Collected data
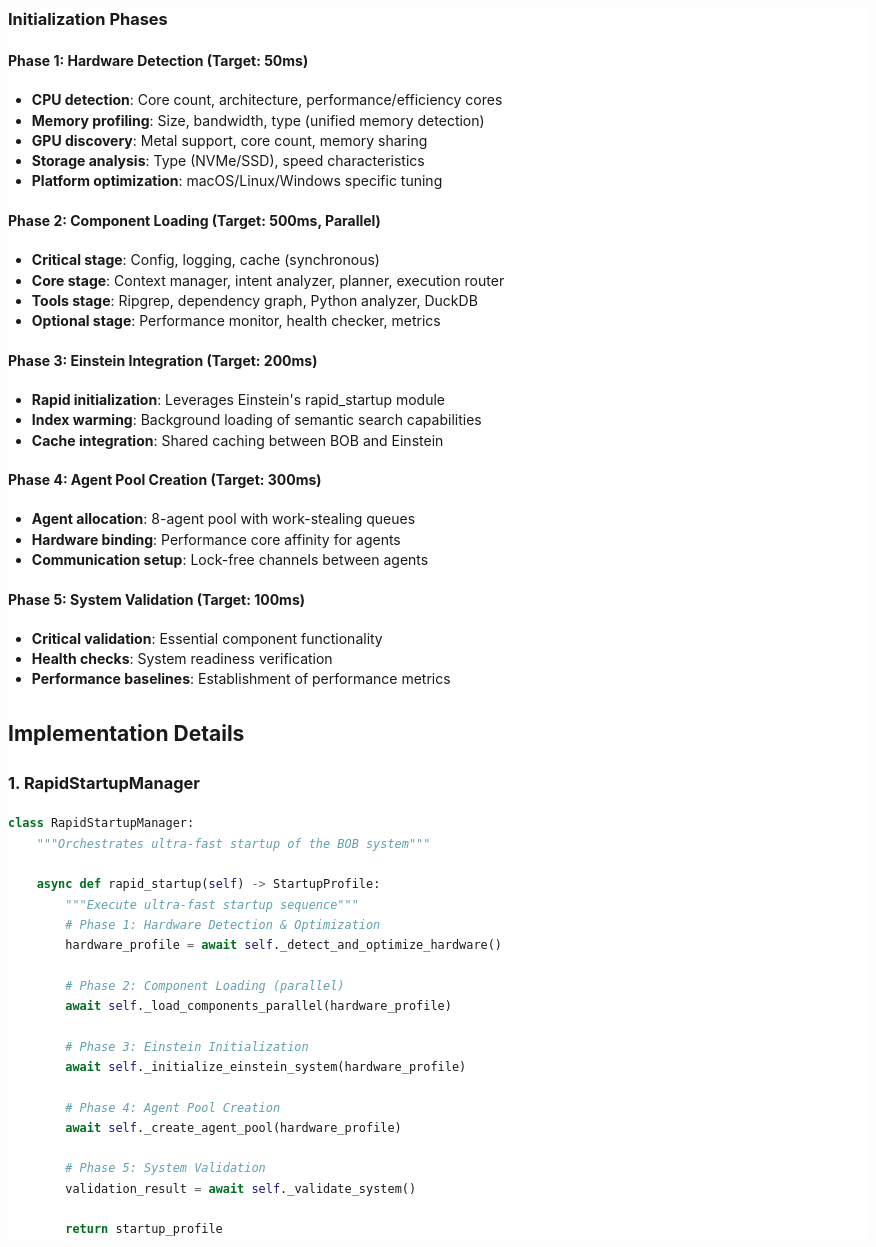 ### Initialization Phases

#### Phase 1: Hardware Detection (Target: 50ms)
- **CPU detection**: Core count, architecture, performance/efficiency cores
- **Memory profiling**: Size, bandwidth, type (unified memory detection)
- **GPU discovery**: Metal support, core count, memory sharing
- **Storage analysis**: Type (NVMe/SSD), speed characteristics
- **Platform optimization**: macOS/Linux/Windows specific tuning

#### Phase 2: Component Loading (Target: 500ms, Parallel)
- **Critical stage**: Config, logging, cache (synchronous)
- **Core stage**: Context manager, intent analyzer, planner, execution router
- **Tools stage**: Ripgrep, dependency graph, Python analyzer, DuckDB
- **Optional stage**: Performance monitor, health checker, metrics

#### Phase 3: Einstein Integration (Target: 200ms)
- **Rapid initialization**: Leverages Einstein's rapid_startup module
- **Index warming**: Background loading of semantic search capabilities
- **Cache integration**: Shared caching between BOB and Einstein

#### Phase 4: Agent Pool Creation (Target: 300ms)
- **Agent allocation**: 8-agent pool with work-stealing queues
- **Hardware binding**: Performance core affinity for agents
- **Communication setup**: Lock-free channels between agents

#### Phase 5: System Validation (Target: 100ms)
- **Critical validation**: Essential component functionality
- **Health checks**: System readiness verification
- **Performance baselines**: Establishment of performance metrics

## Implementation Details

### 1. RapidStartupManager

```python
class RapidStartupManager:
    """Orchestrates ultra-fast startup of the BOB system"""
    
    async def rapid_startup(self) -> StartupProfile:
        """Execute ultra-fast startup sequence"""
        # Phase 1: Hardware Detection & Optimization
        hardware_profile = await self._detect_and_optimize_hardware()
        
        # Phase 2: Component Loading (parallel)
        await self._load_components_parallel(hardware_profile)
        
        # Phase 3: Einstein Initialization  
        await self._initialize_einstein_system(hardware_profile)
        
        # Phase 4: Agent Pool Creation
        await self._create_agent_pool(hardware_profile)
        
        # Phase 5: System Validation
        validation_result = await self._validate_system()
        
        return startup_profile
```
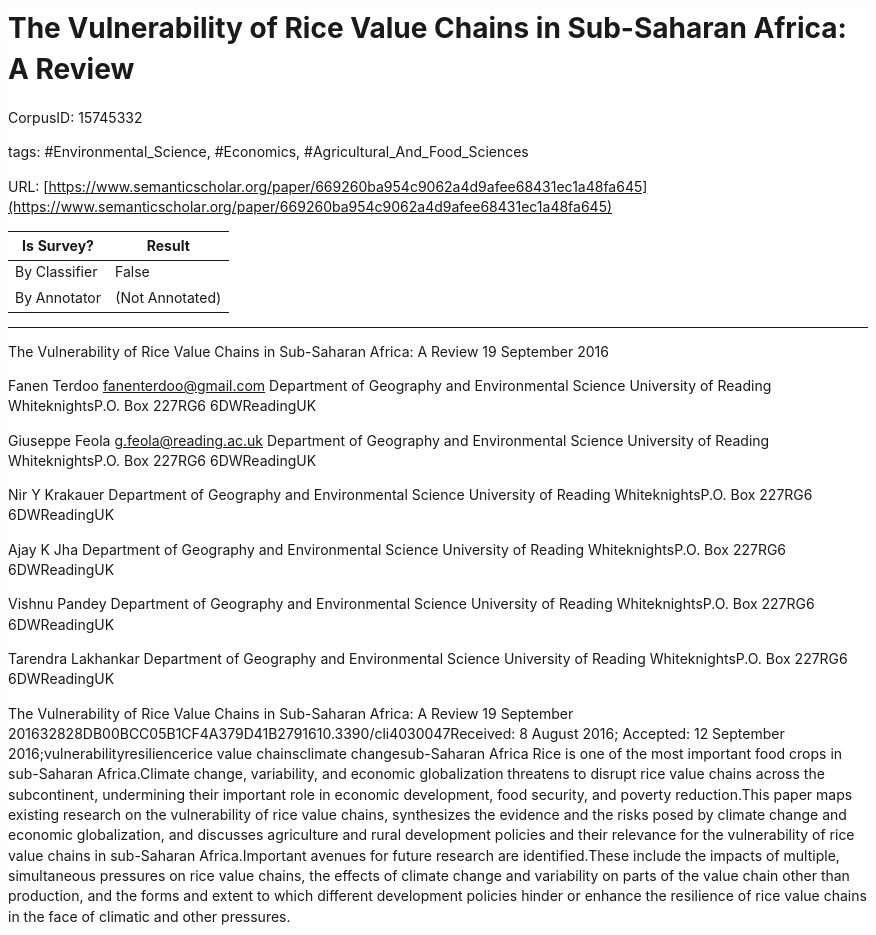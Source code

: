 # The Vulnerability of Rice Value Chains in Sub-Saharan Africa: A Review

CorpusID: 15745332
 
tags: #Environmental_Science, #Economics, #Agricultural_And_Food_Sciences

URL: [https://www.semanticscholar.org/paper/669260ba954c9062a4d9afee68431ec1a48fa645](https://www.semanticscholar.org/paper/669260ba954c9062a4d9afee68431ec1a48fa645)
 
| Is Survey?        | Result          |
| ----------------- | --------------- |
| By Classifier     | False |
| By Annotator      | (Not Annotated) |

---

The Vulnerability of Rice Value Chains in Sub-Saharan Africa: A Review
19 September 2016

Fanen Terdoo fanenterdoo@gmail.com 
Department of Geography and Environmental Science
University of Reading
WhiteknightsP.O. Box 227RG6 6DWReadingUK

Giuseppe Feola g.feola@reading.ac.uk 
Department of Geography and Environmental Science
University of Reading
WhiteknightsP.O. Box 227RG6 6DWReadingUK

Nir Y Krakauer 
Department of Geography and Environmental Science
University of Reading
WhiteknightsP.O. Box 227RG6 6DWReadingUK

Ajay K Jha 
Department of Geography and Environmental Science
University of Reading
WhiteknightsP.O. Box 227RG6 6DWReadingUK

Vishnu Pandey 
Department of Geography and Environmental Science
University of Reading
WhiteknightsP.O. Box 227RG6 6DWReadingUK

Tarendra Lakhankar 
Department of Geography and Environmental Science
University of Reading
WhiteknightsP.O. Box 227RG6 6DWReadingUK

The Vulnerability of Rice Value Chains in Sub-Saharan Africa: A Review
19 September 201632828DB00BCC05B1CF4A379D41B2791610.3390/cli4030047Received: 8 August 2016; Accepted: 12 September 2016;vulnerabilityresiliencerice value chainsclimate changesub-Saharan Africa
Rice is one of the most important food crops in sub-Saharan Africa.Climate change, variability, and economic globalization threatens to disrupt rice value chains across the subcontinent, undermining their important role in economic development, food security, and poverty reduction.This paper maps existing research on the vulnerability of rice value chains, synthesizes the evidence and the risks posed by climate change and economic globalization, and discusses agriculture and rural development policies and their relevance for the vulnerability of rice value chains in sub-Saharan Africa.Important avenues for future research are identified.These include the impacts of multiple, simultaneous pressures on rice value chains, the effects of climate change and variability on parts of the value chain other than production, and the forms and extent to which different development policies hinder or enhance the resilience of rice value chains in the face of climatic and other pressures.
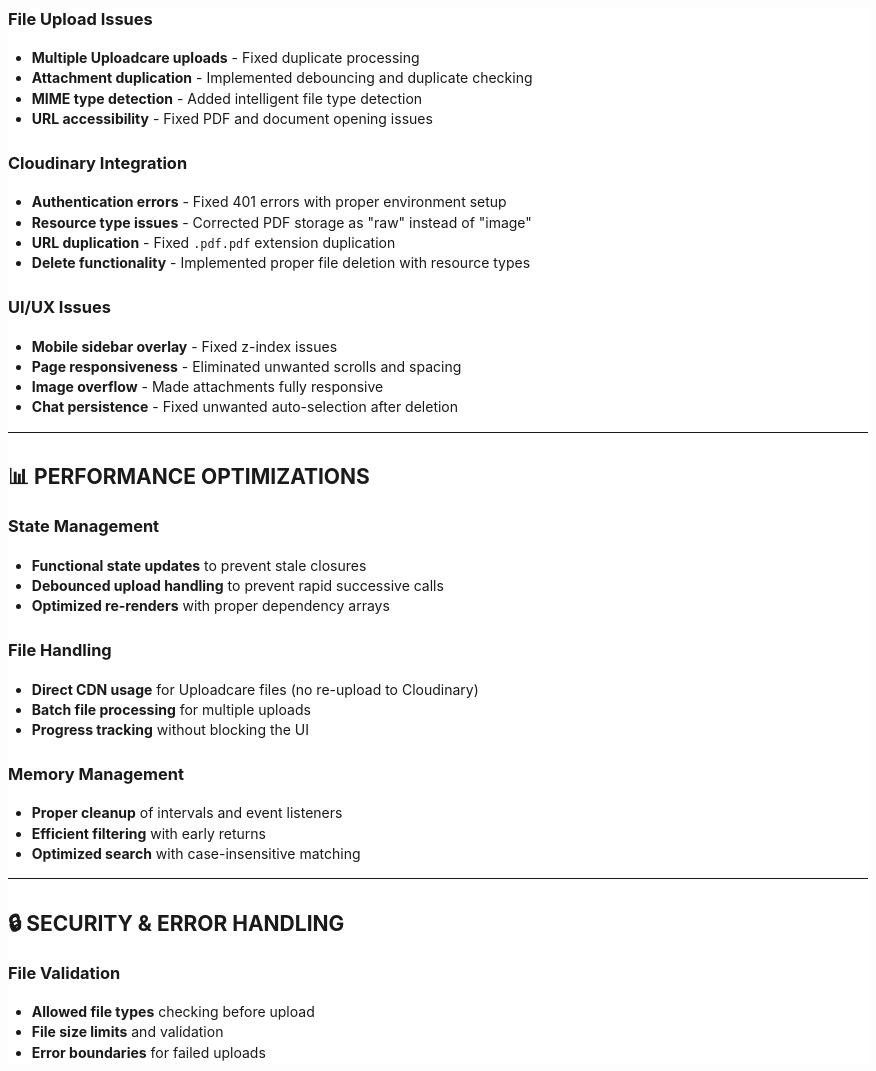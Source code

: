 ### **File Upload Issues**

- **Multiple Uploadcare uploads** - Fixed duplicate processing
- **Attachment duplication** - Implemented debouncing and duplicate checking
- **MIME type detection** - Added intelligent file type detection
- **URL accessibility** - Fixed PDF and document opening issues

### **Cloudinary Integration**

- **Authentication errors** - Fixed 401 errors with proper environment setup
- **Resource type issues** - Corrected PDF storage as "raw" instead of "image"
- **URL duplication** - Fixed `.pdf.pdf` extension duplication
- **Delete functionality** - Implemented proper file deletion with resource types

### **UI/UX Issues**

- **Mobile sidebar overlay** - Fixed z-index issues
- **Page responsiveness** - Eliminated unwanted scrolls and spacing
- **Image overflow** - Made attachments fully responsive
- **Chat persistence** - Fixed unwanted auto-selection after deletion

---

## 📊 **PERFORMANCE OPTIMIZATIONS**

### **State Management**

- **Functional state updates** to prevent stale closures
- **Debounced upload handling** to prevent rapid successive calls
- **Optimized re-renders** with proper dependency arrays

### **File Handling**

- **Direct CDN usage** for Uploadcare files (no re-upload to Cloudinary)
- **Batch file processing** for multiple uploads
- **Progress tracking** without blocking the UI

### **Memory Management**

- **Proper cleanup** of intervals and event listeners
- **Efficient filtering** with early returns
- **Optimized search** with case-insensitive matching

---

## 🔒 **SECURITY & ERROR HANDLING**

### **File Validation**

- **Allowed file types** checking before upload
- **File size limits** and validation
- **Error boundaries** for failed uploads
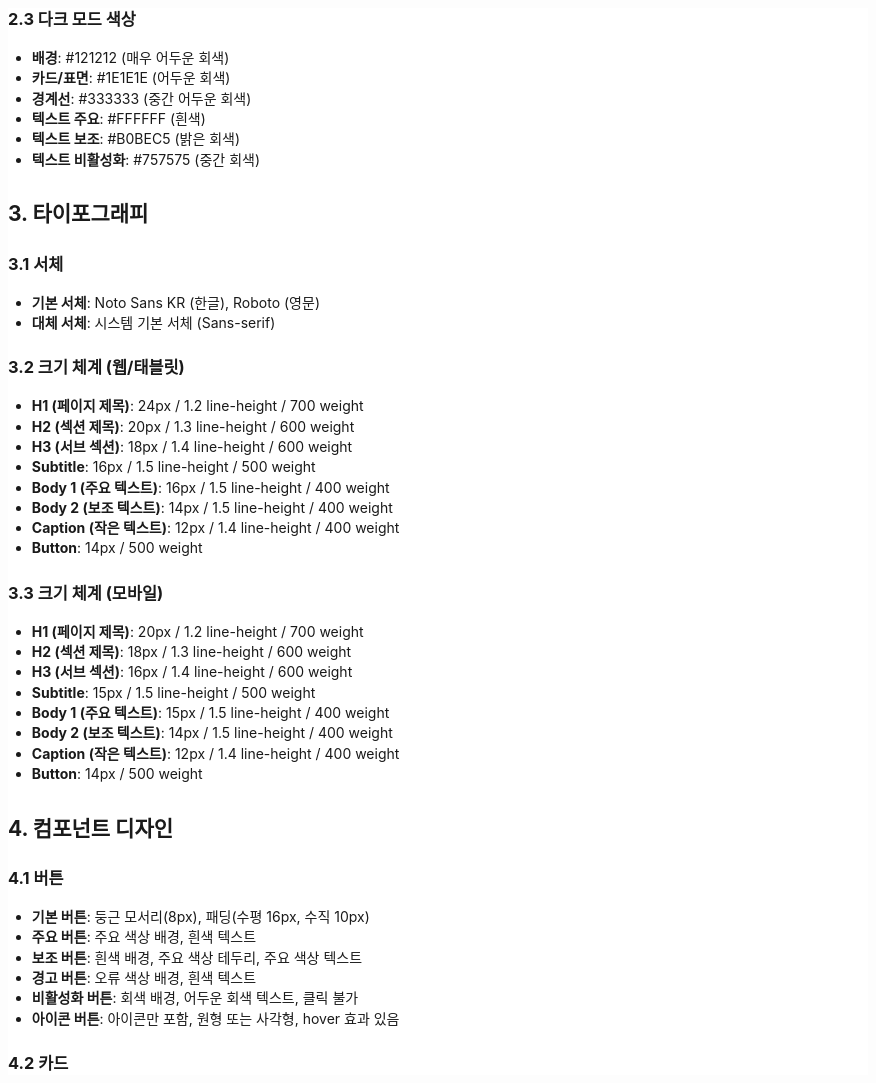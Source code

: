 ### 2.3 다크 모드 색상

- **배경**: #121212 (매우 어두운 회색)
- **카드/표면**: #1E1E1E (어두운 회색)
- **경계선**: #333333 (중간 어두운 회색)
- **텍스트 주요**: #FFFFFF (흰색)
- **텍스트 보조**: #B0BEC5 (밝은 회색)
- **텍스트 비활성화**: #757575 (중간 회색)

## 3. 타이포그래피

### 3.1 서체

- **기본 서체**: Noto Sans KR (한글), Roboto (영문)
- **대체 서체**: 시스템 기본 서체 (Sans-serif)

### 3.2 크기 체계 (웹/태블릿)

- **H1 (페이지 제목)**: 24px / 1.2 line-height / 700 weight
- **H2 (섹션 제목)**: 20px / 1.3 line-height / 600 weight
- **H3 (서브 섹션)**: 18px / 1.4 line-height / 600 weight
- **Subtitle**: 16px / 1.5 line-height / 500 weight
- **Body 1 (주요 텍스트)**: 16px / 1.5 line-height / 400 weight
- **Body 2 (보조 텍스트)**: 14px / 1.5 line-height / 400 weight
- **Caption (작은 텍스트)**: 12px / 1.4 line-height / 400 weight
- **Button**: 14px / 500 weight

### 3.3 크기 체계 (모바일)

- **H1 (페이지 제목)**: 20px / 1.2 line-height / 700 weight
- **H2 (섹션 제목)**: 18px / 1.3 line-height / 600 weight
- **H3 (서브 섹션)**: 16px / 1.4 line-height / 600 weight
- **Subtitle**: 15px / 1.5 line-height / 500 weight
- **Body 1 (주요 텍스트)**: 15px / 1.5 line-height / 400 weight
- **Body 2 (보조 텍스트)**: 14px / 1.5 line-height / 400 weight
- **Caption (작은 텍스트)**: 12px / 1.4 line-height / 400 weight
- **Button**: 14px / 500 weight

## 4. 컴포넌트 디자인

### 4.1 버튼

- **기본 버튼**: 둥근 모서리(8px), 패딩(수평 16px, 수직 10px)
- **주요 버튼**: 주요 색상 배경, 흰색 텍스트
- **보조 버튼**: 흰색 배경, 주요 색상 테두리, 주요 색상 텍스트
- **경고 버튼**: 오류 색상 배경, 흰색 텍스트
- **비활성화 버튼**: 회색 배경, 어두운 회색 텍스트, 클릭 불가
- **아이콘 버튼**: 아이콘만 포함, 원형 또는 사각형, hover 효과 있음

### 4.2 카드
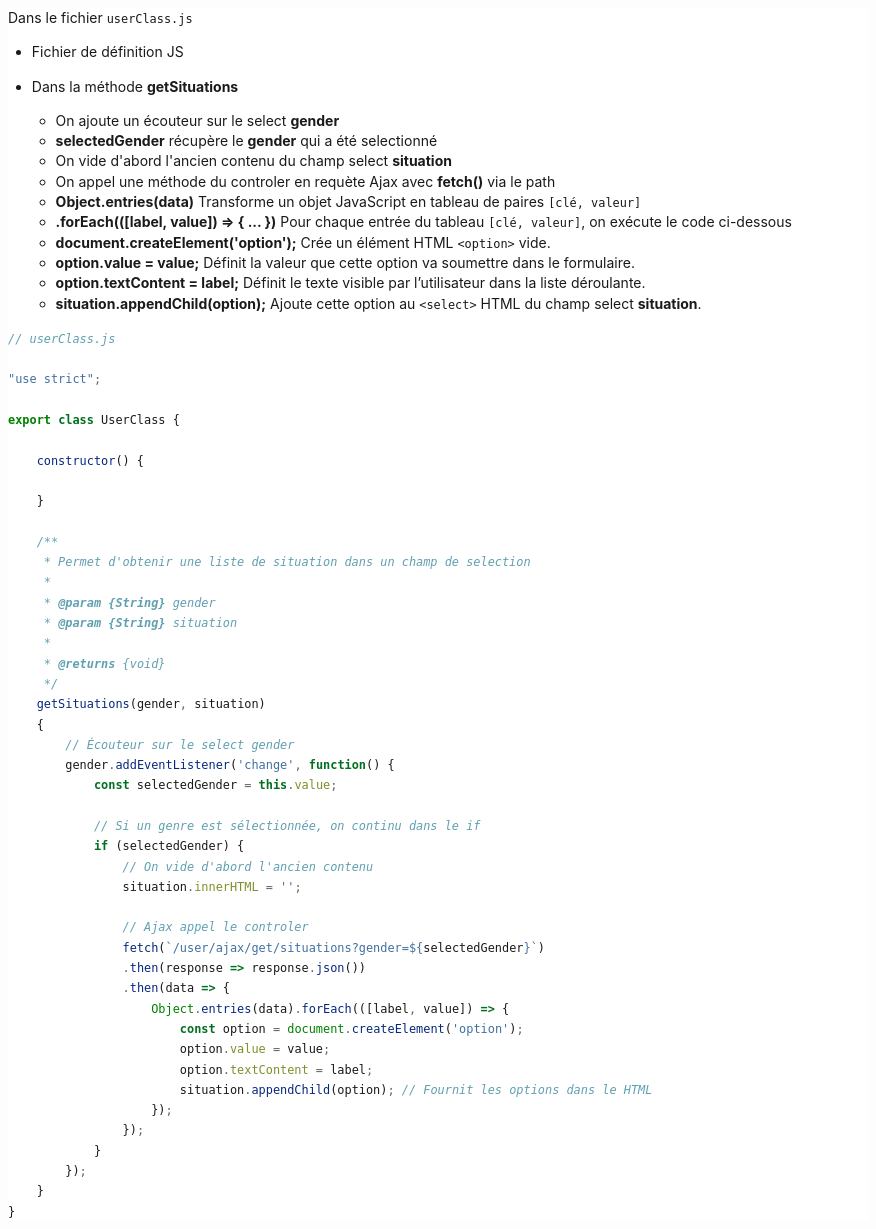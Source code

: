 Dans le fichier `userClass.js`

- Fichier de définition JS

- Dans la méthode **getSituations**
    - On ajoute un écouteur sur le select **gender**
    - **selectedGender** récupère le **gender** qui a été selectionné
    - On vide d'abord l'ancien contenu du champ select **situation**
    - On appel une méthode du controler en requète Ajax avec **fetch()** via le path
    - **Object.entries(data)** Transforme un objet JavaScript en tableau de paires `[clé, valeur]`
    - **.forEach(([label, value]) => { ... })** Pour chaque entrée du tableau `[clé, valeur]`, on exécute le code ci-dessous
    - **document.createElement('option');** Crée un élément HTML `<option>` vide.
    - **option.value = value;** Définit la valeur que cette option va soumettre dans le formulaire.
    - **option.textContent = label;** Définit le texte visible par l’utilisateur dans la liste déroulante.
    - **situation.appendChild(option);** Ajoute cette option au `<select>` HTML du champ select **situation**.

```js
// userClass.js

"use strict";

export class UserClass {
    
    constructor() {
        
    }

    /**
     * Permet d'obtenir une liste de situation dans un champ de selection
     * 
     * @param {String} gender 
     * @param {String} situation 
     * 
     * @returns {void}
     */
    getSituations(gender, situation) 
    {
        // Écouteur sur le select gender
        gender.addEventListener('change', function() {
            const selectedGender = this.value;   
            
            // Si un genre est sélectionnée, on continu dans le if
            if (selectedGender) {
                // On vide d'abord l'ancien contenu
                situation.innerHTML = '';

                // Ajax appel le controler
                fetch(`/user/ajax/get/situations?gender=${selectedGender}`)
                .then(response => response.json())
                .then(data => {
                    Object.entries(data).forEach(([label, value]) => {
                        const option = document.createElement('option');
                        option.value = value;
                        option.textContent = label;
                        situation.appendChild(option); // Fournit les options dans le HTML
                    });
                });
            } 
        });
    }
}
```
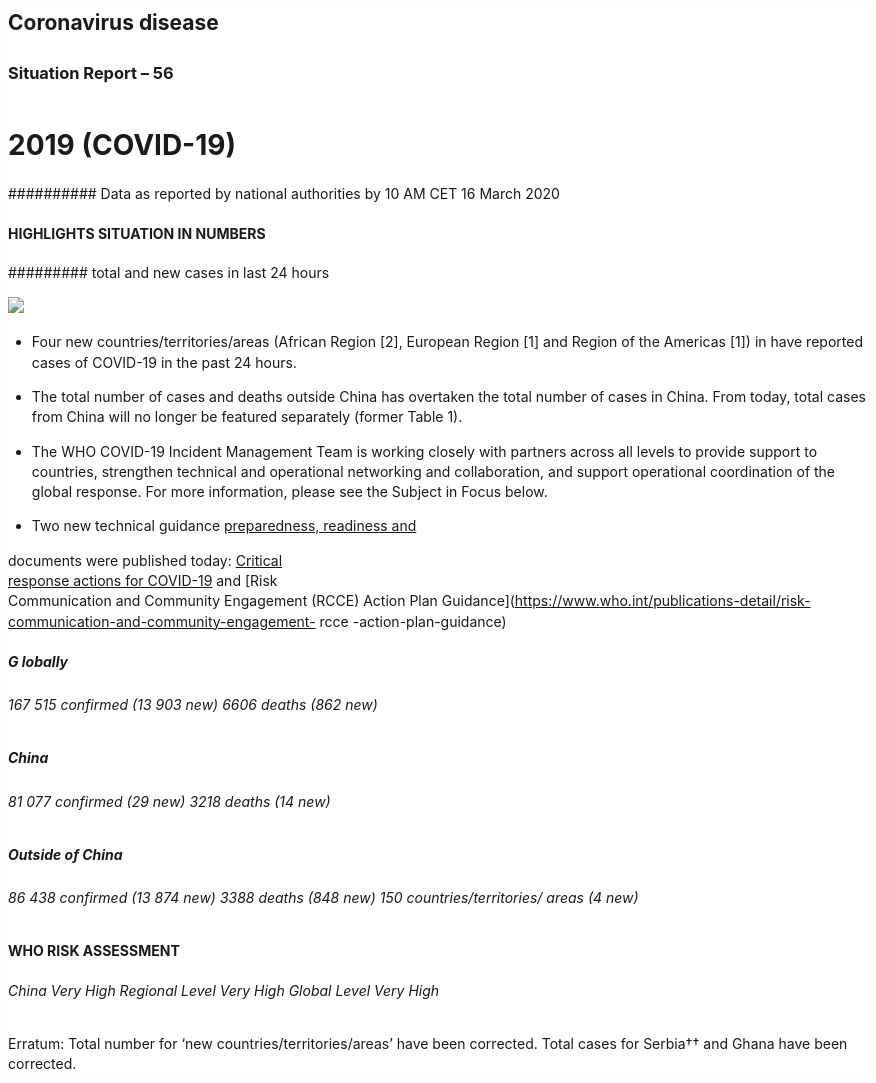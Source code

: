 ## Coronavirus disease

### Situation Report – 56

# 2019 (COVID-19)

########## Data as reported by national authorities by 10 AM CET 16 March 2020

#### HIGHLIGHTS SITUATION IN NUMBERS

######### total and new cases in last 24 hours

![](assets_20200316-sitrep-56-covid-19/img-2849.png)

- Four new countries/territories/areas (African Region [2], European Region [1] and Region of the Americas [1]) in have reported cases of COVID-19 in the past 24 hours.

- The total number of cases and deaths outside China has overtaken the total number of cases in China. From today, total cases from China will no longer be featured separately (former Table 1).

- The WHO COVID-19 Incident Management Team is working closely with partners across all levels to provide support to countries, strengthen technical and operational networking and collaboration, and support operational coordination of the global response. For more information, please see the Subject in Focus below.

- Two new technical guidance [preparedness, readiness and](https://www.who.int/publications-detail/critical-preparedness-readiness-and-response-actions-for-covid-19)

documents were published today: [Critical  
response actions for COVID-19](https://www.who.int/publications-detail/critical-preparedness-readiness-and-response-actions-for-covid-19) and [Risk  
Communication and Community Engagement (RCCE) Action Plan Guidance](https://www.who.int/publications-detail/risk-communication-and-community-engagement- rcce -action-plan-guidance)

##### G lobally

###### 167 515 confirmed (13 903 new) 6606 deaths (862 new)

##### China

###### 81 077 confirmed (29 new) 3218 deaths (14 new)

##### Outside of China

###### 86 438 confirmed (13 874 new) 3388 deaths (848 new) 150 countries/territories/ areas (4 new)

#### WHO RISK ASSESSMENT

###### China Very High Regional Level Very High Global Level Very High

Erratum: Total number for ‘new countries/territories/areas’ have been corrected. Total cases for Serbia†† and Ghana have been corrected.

What is needed - Filter the records above and return every line that holds the word "Implemented".

Response area -
- **Attachment duplication** - Implemented debouncing and duplicate checking
- **Delete functionality** - Implemented proper file deletion with resource types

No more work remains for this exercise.